In The Matrix, the Wachowski Brothers demonstrated their ability to create a stylish special-effects thriller built around a smart sci-fi premise. They redeemed themselves for its lackluster pair of sequels with V for Vendetta, another parable of totalitarianism for which they wrote the screenplay. And, in this, they shoehorn their obsession with opposing great power into an adaptation of a semi-forgotten 1970s cartoon that makes a pitch toward a family audience. That pitch will probably strike hardest at teenage boys. The younger ones may be put off by the fairly complicated plot and some of the darker textures, which somewhat harken back to the Japanese origins of the cartoon. This adaptation animates everything except the actors. Emile Hirsch (Into the Wild) stars as Speed.
For those who missed Speed, or were born too late, he’s, well, a racer. In childhood flashback scenes, we see that his obsession with driving began at an early age and runs in the family. (“Mom” and “Pop” are played by Susan Sarandon and John Goodman.) He has a childhood sweetheart called Trixie (Christina Ricci), drives a car called the Mach 5, and has a mysterious friend/rival called Racer X. But the movie’s main storyline concerns Speed’s opposition to a giant corporation that seeks to control the sport for financial reasons.
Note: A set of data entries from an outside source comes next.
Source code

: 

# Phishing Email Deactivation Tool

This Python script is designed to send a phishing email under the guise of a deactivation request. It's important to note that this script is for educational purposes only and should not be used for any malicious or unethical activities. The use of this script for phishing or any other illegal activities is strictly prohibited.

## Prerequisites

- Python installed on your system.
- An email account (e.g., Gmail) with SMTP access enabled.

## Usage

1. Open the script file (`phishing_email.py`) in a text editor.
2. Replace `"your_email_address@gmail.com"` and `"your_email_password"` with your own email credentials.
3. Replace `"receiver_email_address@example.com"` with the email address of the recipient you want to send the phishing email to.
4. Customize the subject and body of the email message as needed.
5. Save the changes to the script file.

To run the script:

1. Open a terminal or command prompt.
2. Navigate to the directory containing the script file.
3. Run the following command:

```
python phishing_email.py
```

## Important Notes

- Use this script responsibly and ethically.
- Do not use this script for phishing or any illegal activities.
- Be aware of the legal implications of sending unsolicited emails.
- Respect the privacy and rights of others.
Of course, technology, not the story, is the draw here. On that score, it’s a mixed bag. The Tokyo-insired meglaopolis where villain, Royalton, runs his megacorporation is suitably futuristic, but the race course was unimpressive. It makes perfect sense that the movie has a product tie-in with Hot Wheels—the speedways where the racers do their thing looks like nothing so much as digitally manipulated film of a Hot Wheels set-up, complete with loop-the-loops. The scenes give you neither the feel of racing nor even the feel of watching a race. It’s more like watching a video game. Nothwithstanding all of the psychedelic graphics and swirling colors that illustrate the crashes, it’s all very…cartoonish.
It’s not only the look of the movie, but yes, that story that make the big-screen Speed seem like only a little more than what it is, a retread. For all I know the Wachowskis could have dusted off a few of those 1970s scripts. Mom, Pop, brother, Trixie, and even Chim Chim, the family chimp, seem like the cast of a forgotten old sitcom. The humor runs along the lines of Trixie saying “Was that a ninja?” and Pops replying “More like a non-ja!” Okay, it’s not all that corny. Most of it is perfectly serviceable, and the centerpiece of the movie, a dangerous cross-continental race in which Royalton drivers try to take Speed out, is exciting. Hardly anyone will call the movie slow. But in a couple of months, hardly anyone will be calling it anything at all.